▶ REQUIREMENT
Below are the records. How many of their lines contain "east"? Give only the number.

━━━ EXERCISE MATERIALS

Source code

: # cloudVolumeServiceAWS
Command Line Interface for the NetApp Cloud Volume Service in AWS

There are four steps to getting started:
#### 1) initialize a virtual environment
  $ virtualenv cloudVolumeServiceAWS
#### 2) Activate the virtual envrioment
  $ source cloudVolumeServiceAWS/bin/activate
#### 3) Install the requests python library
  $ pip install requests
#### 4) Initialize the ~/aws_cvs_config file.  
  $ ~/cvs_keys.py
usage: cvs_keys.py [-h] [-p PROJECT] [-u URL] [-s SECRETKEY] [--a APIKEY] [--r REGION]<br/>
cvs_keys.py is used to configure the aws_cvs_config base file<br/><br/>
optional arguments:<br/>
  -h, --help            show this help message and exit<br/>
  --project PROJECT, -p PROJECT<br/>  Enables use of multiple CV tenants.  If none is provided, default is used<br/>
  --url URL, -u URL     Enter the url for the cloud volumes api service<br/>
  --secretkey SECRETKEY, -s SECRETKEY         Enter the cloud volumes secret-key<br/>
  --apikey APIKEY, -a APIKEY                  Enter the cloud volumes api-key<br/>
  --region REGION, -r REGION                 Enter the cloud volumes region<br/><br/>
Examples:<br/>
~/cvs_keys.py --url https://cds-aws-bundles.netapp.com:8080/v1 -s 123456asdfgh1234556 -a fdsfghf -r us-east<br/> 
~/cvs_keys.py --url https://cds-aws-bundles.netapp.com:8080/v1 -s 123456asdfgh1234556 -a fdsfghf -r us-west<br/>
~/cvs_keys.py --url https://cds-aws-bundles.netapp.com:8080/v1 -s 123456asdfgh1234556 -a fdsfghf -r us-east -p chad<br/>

━━━━━━

▶ TASK OUTPUT
2